» What to do
Even where a record seems odd, copy it exactly as it appears below.

=== Section Start ===

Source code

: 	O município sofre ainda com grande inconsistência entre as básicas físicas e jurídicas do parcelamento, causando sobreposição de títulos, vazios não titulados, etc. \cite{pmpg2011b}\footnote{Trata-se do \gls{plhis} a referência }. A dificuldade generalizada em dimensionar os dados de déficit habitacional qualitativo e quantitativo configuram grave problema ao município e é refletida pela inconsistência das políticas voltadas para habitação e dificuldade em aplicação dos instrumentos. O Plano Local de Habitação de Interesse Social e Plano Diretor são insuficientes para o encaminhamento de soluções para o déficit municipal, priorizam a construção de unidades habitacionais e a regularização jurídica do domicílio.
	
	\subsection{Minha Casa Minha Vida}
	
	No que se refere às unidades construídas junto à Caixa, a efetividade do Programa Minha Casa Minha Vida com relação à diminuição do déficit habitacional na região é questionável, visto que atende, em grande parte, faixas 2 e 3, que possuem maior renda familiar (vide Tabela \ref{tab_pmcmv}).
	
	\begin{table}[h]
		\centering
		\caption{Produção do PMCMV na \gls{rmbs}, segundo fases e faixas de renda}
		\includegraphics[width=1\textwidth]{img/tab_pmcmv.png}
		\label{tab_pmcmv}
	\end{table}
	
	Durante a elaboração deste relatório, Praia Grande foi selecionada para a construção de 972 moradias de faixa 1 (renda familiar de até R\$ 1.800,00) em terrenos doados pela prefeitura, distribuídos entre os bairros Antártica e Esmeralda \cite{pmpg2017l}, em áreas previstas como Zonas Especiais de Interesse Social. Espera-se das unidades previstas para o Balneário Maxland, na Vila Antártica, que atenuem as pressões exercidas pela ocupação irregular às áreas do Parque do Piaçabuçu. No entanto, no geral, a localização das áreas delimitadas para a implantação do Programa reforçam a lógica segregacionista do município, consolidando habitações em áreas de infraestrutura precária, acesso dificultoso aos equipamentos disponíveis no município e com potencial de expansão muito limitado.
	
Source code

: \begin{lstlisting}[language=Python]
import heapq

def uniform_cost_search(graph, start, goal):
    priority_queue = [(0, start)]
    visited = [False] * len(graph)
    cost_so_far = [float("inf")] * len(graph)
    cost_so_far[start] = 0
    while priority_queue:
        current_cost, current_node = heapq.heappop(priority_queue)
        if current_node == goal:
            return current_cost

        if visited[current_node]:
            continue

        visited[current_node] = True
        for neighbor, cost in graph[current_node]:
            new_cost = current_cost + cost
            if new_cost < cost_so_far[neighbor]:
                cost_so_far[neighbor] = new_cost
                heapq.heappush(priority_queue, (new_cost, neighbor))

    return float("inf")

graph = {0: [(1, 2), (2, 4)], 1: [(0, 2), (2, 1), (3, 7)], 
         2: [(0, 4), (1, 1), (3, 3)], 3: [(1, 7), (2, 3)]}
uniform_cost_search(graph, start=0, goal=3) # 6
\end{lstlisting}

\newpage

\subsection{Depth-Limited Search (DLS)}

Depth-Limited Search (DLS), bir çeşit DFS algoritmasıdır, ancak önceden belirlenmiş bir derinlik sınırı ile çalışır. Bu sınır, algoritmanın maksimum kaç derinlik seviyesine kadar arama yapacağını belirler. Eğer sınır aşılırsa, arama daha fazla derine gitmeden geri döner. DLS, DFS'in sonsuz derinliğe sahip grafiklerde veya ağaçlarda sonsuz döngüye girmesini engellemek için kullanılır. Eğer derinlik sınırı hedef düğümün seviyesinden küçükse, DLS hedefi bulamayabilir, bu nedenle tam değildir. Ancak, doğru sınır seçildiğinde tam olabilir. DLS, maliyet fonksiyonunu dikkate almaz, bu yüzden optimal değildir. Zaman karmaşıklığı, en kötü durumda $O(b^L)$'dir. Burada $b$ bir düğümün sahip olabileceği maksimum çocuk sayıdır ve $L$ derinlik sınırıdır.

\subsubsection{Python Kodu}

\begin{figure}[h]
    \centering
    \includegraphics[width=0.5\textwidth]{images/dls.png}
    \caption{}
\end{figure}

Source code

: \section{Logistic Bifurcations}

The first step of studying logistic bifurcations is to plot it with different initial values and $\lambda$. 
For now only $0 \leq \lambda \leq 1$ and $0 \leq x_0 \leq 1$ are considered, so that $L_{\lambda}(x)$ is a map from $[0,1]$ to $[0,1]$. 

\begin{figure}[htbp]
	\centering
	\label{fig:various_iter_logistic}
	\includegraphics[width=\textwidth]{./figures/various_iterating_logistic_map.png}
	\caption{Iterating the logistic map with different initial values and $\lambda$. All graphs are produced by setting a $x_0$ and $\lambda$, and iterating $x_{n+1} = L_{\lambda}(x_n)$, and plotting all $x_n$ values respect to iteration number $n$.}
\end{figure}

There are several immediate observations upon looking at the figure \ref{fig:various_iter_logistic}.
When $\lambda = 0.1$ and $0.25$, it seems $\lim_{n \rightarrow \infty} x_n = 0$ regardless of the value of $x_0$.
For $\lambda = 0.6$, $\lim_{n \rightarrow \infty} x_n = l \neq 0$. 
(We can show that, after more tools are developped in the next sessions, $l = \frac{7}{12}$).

=== Section End ===

» Written response
Source code

: 	O município sofre ainda com grande inconsistência entre as básicas físicas e jurídicas do parcelamento, causando sobreposição de títulos, vazios não titulados, etc. \cite{pmpg2011b}\footnote{Trata-se do \gls{plhis} a referência }. A dificuldade generalizada em dimensionar os dados de déficit habitacional qualitativo e quantitativo configuram grave problema ao município e é refletida pela inconsistência das políticas voltadas para habitação e dificuldade em aplicação dos instrumentos. O Plano Local de Habitação de Interesse Social e Plano Diretor são insuficientes para o encaminhamento de soluções para o déficit municipal, priorizam a construção de unidades habitacionais e a regularização jurídica do domicílio.
	
	\subsection{Minha Casa Minha Vida}
	
	No que se refere às unidades construídas junto à Caixa, a efetividade do Programa Minha Casa Minha Vida com relação à diminuição do déficit habitacional na região é questionável, visto que atende, em grande parte, faixas 2 e 3, que possuem maior renda familiar (vide Tabela \ref{tab_pmcmv}).
	
	\begin{table}[h]
		\centering
		\caption{Produção do PMCMV na \gls{rmbs}, segundo fases e faixas de renda}
		\includegraphics[width=1\textwidth]{img/tab_pmcmv.png}
		\label{tab_pmcmv}
	\end{table}
	
	Durante a elaboração deste relatório, Praia Grande foi selecionada para a construção de 972 moradias de faixa 1 (renda familiar de até R\$ 1.800,00) em terrenos doados pela prefeitura, distribuídos entre os bairros Antártica e Esmeralda \cite{pmpg2017l}, em áreas previstas como Zonas Especiais de Interesse Social. Espera-se das unidades previstas para o Balneário Maxland, na Vila Antártica, que atenuem as pressões exercidas pela ocupação irregular às áreas do Parque do Piaçabuçu. No entanto, no geral, a localização das áreas delimitadas para a implantação do Programa reforçam a lógica segregacionista do município, consolidando habitações em áreas de infraestrutura precária, acesso dificultoso aos equipamentos disponíveis no município e com potencial de expansão muito limitado.
	
Source code

: \begin{lstlisting}[language=Python]
import heapq

def uniform_cost_search(graph, start, goal):
    priority_queue = [(0, start)]
    visited = [False] * len(graph)
    cost_so_far = [float("inf")] * len(graph)
    cost_so_far[start] = 0
    while priority_queue:
        current_cost, current_node = heapq.heappop(priority_queue)
        if current_node == goal:
            return current_cost

        if visited[current_node]:
            continue

        visited[current_node] = True
        for neighbor, cost in graph[current_node]:
            new_cost = current_cost + cost
            if new_cost < cost_so_far[neighbor]:
                cost_so_far[neighbor] = new_cost
                heapq.heappush(priority_queue, (new_cost, neighbor))

    return float("inf")

graph = {0: [(1, 2), (2, 4)], 1: [(0, 2), (2, 1), (3, 7)], 
         2: [(0, 4), (1, 1), (3, 3)], 3: [(1, 7), (2, 3)]}
uniform_cost_search(graph, start=0, goal=3) # 6
\end{lstlisting}

\newpage

\subsection{Depth-Limited Search (DLS)}

Depth-Limited Search (DLS), bir çeşit DFS algoritmasıdır, ancak önceden belirlenmiş bir derinlik sınırı ile çalışır. Bu sınır, algoritmanın maksimum kaç derinlik seviyesine kadar arama yapacağını belirler. Eğer sınır aşılırsa, arama daha fazla derine gitmeden geri döner. DLS, DFS'in sonsuz derinliğe sahip grafiklerde veya ağaçlarda sonsuz döngüye girmesini engellemek için kullanılır. Eğer derinlik sınırı hedef düğümün seviyesinden küçükse, DLS hedefi bulamayabilir, bu nedenle tam değildir. Ancak, doğru sınır seçildiğinde tam olabilir. DLS, maliyet fonksiyonunu dikkate almaz, bu yüzden optimal değildir. Zaman karmaşıklığı, en kötü durumda $O(b^L)$'dir. Burada $b$ bir düğümün sahip olabileceği maksimum çocuk sayıdır ve $L$ derinlik sınırıdır.

\subsubsection{Python Kodu}

\begin{figure}[h]
    \centering
    \includegraphics[width=0.5\textwidth]{images/dls.png}
    \caption{}
\end{figure}

Source code

: \section{Logistic Bifurcations}

The first step of studying logistic bifurcations is to plot it with different initial values and $\lambda$. 
For now only $0 \leq \lambda \leq 1$ and $0 \leq x_0 \leq 1$ are considered, so that $L_{\lambda}(x)$ is a map from $[0,1]$ to $[0,1]$. 

\begin{figure}[htbp]
	\centering
	\label{fig:various_iter_logistic}
	\includegraphics[width=\textwidth]{./figures/various_iterating_logistic_map.png}
	\caption{Iterating the logistic map with different initial values and $\lambda$. All graphs are produced by setting a $x_0$ and $\lambda$, and iterating $x_{n+1} = L_{\lambda}(x_n)$, and plotting all $x_n$ values respect to iteration number $n$.}
\end{figure}

There are several immediate observations upon looking at the figure \ref{fig:various_iter_logistic}.
When $\lambda = 0.1$ and $0.25$, it seems $\lim_{n \rightarrow \infty} x_n = 0$ regardless of the value of $x_0$.
For $\lambda = 0.6$, $\lim_{n \rightarrow \infty} x_n = l \neq 0$. 
(We can show that, after more tools are developped in the next sessions, $l = \frac{7}{12}$).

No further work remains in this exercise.